Using the entries that follow, collect the lines where the word "asyncpro" appears.

+===+

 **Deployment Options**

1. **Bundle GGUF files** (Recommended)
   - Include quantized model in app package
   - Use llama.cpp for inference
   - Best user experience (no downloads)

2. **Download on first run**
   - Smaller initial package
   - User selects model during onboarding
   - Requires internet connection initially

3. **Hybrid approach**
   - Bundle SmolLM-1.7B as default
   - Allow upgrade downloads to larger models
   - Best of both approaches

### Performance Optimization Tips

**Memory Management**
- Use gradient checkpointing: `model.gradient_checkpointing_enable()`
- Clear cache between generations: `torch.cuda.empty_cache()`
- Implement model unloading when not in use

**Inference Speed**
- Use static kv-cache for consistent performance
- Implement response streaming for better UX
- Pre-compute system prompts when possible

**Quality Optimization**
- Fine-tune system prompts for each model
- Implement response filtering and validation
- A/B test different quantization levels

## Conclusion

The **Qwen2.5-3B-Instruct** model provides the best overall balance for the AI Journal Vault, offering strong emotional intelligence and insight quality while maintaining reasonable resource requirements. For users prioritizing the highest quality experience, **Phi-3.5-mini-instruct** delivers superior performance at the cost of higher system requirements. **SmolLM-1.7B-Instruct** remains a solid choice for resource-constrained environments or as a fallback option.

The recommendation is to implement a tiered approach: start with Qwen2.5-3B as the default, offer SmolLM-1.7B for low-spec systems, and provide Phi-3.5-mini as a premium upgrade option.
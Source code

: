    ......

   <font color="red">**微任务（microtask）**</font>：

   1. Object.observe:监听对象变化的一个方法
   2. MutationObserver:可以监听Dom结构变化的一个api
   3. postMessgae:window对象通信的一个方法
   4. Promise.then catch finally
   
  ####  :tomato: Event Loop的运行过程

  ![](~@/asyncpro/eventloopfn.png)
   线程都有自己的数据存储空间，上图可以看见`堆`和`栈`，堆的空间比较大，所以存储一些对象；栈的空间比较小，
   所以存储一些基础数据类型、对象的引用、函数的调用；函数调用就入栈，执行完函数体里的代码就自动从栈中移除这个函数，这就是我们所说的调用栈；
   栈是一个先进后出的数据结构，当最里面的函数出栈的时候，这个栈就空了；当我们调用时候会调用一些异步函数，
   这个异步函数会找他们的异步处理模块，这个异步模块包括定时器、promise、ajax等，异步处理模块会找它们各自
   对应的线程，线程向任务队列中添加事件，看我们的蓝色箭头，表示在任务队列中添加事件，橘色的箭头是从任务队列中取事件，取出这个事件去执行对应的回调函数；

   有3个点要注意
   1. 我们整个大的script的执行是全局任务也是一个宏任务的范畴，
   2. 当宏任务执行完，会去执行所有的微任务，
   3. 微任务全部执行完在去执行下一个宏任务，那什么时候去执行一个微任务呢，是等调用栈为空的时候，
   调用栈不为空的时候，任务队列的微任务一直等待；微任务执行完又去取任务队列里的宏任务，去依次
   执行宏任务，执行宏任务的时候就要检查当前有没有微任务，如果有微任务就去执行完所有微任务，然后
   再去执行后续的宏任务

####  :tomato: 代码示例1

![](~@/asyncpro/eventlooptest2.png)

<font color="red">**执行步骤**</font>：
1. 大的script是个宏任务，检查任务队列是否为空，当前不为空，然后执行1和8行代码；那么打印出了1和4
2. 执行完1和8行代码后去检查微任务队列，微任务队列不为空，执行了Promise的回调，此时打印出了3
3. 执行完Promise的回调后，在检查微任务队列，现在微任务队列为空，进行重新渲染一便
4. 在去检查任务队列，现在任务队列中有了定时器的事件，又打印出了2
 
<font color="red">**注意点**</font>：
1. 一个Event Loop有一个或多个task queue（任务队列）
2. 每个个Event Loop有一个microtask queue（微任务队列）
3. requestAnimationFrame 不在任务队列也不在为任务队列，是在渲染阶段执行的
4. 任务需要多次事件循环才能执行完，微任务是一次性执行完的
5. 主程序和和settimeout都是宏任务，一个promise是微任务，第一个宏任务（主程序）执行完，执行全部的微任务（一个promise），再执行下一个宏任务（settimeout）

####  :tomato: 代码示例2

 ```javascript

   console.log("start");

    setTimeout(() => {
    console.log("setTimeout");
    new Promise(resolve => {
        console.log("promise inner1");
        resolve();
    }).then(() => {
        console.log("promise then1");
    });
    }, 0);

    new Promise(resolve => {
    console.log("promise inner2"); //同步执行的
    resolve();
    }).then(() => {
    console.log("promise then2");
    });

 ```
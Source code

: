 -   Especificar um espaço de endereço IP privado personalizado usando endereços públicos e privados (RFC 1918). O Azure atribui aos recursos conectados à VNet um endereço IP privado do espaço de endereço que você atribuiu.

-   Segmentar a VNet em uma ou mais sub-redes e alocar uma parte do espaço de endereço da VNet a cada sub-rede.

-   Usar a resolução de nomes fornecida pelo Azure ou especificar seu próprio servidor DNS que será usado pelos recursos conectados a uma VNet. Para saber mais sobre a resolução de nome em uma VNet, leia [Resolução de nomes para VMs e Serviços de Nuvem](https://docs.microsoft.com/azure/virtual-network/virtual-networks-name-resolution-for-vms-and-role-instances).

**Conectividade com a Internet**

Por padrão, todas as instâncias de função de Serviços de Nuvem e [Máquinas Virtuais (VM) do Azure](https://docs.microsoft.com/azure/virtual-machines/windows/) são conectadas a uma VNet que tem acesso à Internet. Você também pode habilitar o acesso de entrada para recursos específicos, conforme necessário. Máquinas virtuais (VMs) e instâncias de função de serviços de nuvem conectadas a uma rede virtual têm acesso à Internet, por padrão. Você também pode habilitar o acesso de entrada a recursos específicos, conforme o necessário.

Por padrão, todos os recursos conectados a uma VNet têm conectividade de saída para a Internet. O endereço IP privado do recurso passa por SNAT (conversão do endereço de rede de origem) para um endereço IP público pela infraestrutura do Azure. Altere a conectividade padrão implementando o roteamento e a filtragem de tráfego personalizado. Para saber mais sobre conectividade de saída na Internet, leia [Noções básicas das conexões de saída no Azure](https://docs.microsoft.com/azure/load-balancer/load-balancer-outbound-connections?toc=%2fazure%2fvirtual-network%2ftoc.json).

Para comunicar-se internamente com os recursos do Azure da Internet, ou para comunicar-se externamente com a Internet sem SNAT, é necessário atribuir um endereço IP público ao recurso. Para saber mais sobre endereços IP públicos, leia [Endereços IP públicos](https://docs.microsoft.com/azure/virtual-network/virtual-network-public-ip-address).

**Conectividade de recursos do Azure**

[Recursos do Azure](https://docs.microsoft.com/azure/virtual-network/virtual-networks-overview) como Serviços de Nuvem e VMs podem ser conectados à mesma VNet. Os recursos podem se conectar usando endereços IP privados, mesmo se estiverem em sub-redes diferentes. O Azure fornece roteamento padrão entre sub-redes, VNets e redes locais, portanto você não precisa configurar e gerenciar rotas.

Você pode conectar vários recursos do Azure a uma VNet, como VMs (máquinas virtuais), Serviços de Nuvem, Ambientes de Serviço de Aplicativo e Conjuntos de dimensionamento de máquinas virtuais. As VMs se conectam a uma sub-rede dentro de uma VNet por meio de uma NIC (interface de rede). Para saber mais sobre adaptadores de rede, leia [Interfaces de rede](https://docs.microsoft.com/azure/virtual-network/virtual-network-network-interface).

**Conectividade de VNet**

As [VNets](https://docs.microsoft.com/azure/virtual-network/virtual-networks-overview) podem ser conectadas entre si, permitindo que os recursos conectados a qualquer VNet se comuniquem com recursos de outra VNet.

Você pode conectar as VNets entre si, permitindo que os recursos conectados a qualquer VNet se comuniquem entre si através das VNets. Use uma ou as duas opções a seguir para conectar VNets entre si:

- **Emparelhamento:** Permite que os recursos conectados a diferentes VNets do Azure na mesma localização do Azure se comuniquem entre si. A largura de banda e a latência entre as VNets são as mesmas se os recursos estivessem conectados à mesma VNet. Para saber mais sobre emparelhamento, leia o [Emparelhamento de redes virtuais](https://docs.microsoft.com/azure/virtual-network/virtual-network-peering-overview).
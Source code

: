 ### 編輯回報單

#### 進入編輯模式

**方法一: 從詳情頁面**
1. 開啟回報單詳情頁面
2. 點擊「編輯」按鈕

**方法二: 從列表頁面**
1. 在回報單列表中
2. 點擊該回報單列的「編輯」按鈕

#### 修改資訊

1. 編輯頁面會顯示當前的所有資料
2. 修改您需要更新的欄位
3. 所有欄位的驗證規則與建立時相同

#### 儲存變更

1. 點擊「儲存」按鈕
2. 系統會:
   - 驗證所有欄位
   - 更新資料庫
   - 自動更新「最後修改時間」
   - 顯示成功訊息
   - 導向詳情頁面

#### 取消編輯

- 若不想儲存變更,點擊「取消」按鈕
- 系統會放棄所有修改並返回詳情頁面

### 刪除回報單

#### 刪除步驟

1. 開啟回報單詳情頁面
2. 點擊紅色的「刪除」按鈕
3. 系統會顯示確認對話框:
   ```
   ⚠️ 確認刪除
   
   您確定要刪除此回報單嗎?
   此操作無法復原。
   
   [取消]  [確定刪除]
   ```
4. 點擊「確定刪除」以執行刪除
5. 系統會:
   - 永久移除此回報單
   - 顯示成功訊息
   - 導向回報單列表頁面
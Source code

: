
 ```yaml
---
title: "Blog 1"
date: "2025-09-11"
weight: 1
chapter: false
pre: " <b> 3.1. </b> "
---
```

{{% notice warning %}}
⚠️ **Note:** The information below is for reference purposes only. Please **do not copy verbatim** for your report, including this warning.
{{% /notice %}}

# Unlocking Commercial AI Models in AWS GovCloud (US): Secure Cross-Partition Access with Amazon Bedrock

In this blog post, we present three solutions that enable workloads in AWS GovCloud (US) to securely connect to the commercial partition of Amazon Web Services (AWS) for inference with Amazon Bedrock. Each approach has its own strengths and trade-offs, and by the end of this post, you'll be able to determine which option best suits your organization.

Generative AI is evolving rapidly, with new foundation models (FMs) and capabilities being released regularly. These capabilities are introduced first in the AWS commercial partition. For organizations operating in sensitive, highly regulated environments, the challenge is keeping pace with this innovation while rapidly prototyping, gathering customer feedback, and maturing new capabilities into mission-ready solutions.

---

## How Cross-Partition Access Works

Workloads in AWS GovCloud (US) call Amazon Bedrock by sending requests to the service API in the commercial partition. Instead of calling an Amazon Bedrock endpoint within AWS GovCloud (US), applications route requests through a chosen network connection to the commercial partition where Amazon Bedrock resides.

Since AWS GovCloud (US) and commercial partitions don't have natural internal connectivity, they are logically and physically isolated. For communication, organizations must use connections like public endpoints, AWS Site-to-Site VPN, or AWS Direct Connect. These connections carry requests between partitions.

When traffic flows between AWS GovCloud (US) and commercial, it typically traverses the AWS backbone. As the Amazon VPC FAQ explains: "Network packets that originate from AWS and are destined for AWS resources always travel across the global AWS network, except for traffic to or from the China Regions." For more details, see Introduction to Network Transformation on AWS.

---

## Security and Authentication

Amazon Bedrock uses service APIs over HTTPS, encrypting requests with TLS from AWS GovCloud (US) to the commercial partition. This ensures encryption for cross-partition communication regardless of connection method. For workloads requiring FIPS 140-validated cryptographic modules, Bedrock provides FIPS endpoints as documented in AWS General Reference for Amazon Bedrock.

+===+

Written solution
  ![](~@/asyncpro/eventloopfn.png)
![](~@/asyncpro/eventlooptest2.png)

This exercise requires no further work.